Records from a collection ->
○ ○ ○ ○ ○
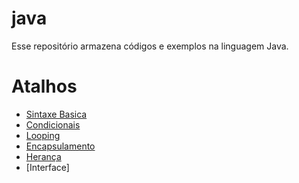 # java

Esse repositório armazena códigos e exemplos na linguagem Java.

# Atalhos
- [Sintaxe Basica](https://github.com/leefell/POO-java/tree/main/POO%20Java/Basic%20Sintax)
- [Condicionais](https://github.com/leefell/POO-java/tree/main/POO%20Java/Conditionals)
- [Looping](https://github.com/leefell/POO-java/tree/main/POO%20Java/Looping)
- [Encapsulamento](https://github.com/leefell/POO-java/tree/main/POO%20Java/Encapsulation)
- [Herança](https://github.com/leefell/POO-java/tree/main/POO%20Java/Inheritance)
- [Interface]
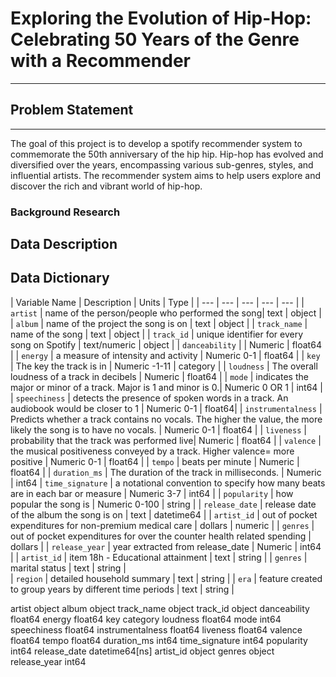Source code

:# Exploring the Evolution of Hip-Hop: Celebrating 50 Years of the Genre with a Recommender
---

## Problem Statement<a id='problem_state'></a>
---
The goal of this project is to develop a spotify recommender system to commemorate the 50th anniversary of the hip hip. 
Hip-hop has evolved and diversified over the years, encompassing various sub-genres, styles, and influential artists. The recommender system aims to help users explore and discover the rich and vibrant world of hip-hop.


### Background Research


## Data Description<a id='data_used'></a>

## Data Dictionary<a id='data_d'></a>

| Variable Name | Description | Units | Type |
| --- | --- | --- | --- | --- |
| `artist` | name of the person/people who performed the song| text | object |
| `album` | name of the project the song is on | text | object |
| `track_name` | name of the song | text | object | 
| `track_id` | unique identifier for every song on Spotify | text/numeric | object | 
| `danceability` | | Numeric | float64 |
| `energy` | a measure of intensity and activity | Numeric 0-1 | float64 |
| `key` | The key the track is in | Numeric -1-11 | category |
| `loudness` | The overall loudness of a track in decibels | Numeric | float64 | 
| `mode` |  indicates the major or minor of a track. Major is 1 and minor is 0.| Numeric 0 OR 1 | int64 | 
| `speechiness` | detects the presence of spoken words in a track. An audiobook would be closer to 1 | Numeric 0-1 | float64| 
| `instrumentalness` | Predicts whether a track contains no vocals. The higher the value, the more likely the song is to have no vocals. | Numeric 0-1 | float64 | 
| `liveness` | probability that the track was performed live| Numeric | float64 | 
| `valence` | the musical positiveness conveyed by a track. Higher valence= more positive | Numeric 0-1 | float64 | 
| `tempo` | beats per minute | Numeric | float64 | 
| `duration_ms` | The duration of the track in milliseconds. | Numeric | int64 
| `time_signature` | a notational convention to specify how many beats are in each bar or measure | Numeric 3-7 | int64 |
| `popularity` | how popular the song is | Numeric 0-100 | string |
| `release_date` | release date of the album the song is on | text | datetime64 | 
| `artist_id` | out of pocket expenditures for non-premium medical care | dollars | numeric | 
| `genres` | out of pocket expenditures for over the counter health related spending | dollars |
| `release_year` | year extracted from release_date | Numeric | int64 |
| `artist_id` | item 18h - Educational attainment | text | string |
| `genres` | marital status | text | string |  
| `region` | detailed household summary | text | string | 
| `era` | feature created to group years by different time periods | text | string | 


artist                      object
album                       object
track_name                  object
track_id                    object
danceability               float64
energy                     float64
key                       category
loudness                   float64
mode                         int64
speechiness                float64
instrumentalness           float64
liveness                   float64
valence                    float64
tempo                      float64
duration_ms                  int64
time_signature               int64
popularity                   int64
release_date        datetime64[ns]
artist_id                   object
genres                      object
release_year                 int64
○ ○ ○ ○ ○
Task instructions ->
State how many lines of the records above contain "tempo", with no words besides the number.

Written reply ->
2